- [Task description]: Reproduce each entry exactly.

************

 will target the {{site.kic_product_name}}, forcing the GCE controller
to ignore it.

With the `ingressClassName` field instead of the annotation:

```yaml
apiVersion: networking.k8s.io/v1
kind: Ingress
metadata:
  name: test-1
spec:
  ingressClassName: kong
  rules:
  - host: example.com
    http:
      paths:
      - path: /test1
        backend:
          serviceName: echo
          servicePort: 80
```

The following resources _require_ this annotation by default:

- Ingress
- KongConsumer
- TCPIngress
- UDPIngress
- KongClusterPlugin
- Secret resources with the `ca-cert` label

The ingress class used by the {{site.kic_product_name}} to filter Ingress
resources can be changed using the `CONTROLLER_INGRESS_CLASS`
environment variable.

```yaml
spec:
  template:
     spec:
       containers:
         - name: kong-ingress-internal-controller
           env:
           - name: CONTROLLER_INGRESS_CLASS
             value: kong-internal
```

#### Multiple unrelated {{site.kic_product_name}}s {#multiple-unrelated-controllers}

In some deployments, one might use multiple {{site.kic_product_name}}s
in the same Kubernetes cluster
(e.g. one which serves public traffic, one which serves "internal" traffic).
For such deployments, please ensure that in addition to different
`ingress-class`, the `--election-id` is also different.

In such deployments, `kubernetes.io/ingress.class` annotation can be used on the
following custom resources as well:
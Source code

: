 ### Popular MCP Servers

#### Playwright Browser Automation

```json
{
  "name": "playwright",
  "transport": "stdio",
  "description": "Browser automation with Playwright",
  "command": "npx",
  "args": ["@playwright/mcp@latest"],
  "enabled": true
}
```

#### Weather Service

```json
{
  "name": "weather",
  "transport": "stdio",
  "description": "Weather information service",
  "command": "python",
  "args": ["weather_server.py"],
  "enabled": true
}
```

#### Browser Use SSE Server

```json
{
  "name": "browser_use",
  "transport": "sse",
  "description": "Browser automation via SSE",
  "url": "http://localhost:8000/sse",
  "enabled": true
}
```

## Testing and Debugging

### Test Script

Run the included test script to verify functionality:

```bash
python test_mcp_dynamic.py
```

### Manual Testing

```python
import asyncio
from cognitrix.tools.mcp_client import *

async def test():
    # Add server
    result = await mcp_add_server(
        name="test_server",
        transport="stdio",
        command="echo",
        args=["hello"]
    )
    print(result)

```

************

- [Response]:
 will target the {{site.kic_product_name}}, forcing the GCE controller
to ignore it.

With the `ingressClassName` field instead of the annotation:

```yaml
apiVersion: networking.k8s.io/v1
kind: Ingress
metadata:
  name: test-1
spec:
  ingressClassName: kong
  rules:
  - host: example.com
    http:
      paths:
      - path: /test1
        backend:
          serviceName: echo
          servicePort: 80
```

The following resources _require_ this annotation by default:

- Ingress
- KongConsumer
- TCPIngress
- UDPIngress
- KongClusterPlugin
- Secret resources with the `ca-cert` label

The ingress class used by the {{site.kic_product_name}} to filter Ingress
resources can be changed using the `CONTROLLER_INGRESS_CLASS`
environment variable.

```yaml
spec:
  template:
     spec:
       containers:
         - name: kong-ingress-internal-controller
           env:
           - name: CONTROLLER_INGRESS_CLASS
             value: kong-internal
```

#### Multiple unrelated {{site.kic_product_name}}s {#multiple-unrelated-controllers}

In some deployments, one might use multiple {{site.kic_product_name}}s
in the same Kubernetes cluster
(e.g. one which serves public traffic, one which serves "internal" traffic).
For such deployments, please ensure that in addition to different
`ingress-class`, the `--election-id` is also different.

In such deployments, `kubernetes.io/ingress.class` annotation can be used on the
following custom resources as well:
Source code

: ### Popular MCP Servers

#### Playwright Browser Automation

```json
{
  "name": "playwright",
  "transport": "stdio",
  "description": "Browser automation with Playwright",
  "command": "npx",
  "args": ["@playwright/mcp@latest"],
  "enabled": true
}
```

#### Weather Service

```json
{
  "name": "weather",
  "transport": "stdio",
  "description": "Weather information service",
  "command": "python",
  "args": ["weather_server.py"],
  "enabled": true
}
```

#### Browser Use SSE Server

```json
{
  "name": "browser_use",
  "transport": "sse",
  "description": "Browser automation via SSE",
  "url": "http://localhost:8000/sse",
  "enabled": true
}
```

## Testing and Debugging

### Test Script

Run the included test script to verify functionality:

```bash
python test_mcp_dynamic.py
```

### Manual Testing

```python
import asyncio
from cognitrix.tools.mcp_client import *

async def test():
    # Add server
    result = await mcp_add_server(
        name="test_server",
        transport="stdio",
        command="echo",
        args=["hello"]
    )
    print(result)

```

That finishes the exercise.